In his short time here at the Democratic midterm national party conference, Virginia Gov. Charles S. Robb managed to do just about everything there is to do at a political convention.
He met with presidential hopeful Sen. John H. Glenn Jr. of Ohio over breakfast and with former vice president Walter F. Mondale before lunch. The rest of the morning, he talked about the state of the economy and sat through a point-by-point debate over arcane policy statements.
The night before, he hit the parties: one honoring former New York Gov. W. Averell Harriman, another -- a hot-dog and hamburger-munching affair -- that was one of several sponsored by Richmond-based Philip Morris, Inc., and a small gathering to celebrate the 33rd birthday of television personality Phyllis George, wife of Kentucky Gov.
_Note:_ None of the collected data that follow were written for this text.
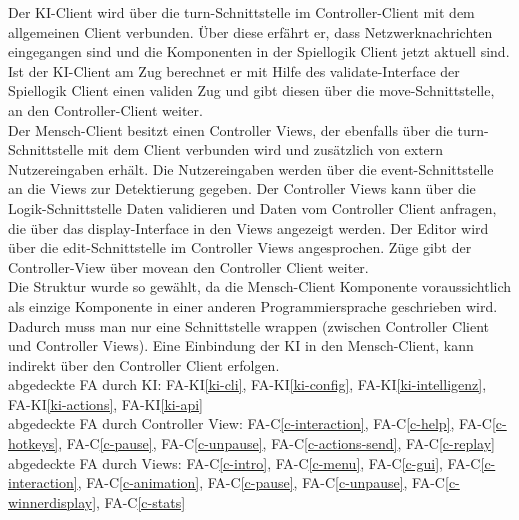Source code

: Der KI-Client wird über die turn-Schnittstelle im Controller-Client mit dem allgemeinen Client verbunden. Über diese erfährt er, dass Netzwerknachrichten eingegangen sind und die Komponenten in der Spiellogik Client jetzt aktuell sind. Ist der KI-Client am Zug berechnet er mit Hilfe des validate-Interface der Spiellogik Client einen validen Zug und gibt diesen über die move-Schnittstelle, an den Controller-Client weiter.\\
Der Mensch-Client besitzt einen Controller Views, der ebenfalls über die turn-Schnittstelle mit dem Client verbunden wird und zusätzlich von extern Nutzereingaben erhält. Die Nutzereingaben werden über die event-Schnittstelle an die Views zur Detektierung gegeben. Der Controller Views kann über die Logik-Schnittstelle Daten validieren und Daten vom Controller Client anfragen, die über das display-Interface in den Views angezeigt werden. Der Editor wird über die edit-Schnittstelle im Controller Views angesprochen. Züge gibt der Controller-View über \glqq move\grqq an den Controller Client weiter.\\
Die Struktur wurde so gewählt, da die Mensch-Client Komponente voraussichtlich als einzige Komponente in einer anderen Programmiersprache geschrieben wird. Dadurch muss man nur eine Schnittstelle wrappen (zwischen Controller Client und Controller Views). Eine Einbindung der KI in den Mensch-Client, kann indirekt über den Controller Client erfolgen.\\
abgedeckte FA durch KI: FA-KI\ref{ki-cli}, FA-KI\ref{ki-config}, FA-KI\ref{ki-intelligenz}, FA-KI\ref{ki-actions}, FA-KI\ref{ki-api}\\
abgedeckte FA durch Controller View: FA-C\ref{c-interaction}, FA-C\ref{c-help}, FA-C\ref{c-hotkeys}, FA-C\ref{c-pause}, FA-C\ref{c-unpause}, FA-C\ref{c-actions-send}, FA-C\ref{c-replay}\\
abgedeckte FA durch Views: FA-C\ref{c-intro}, FA-C\ref{c-menu}, FA-C\ref{c-gui}, FA-C\ref{c-interaction}, FA-C\ref{c-animation}, FA-C\ref{c-pause}, FA-C\ref{c-unpause}, FA-C\ref{c-winnerdisplay}, FA-C\ref{c-stats}\\


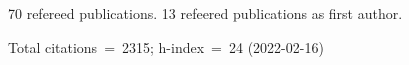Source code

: 70 refereed publications. 13 refeered publications as first author.

Total citations~=~2315; h-index~=~24 (2022-02-16)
John Y. Brown Jr.
At some point today, Robb managed to celebrate his 43rd birthday, an observance that harried aides squeezed into the jam-packed schedule. A surprise cake was to be presented shortly before Robb, his wife, Lynda, and two state troopers, doubling as chauffeurs headed back to Virginia so the governor could make an appearance at his 25th high school reunion at Mount Vernon.
Robb had billed his visit to the Democratic Party conference as "low key," a careful attempt to avoid the kind of splash and fanfare that could cause people to accuse him of cashing in on his celebrity status -- status that dates back to the day he married Lynda Bird Johnson, daughter of the former president.
But that celebrity status, which had helped propel Robb into office, could not be denied. Although among the Democrats' newest arrivals on the national political scene, Robb is already one of the party's better known figures.
That special status was evident wherever he went during his 24 hours here. Strangers nodded and whispered to each other when he and Lynda walked by. Television cameras, glancing over other gubernatorial couples, zeroed in on the Virginia pair.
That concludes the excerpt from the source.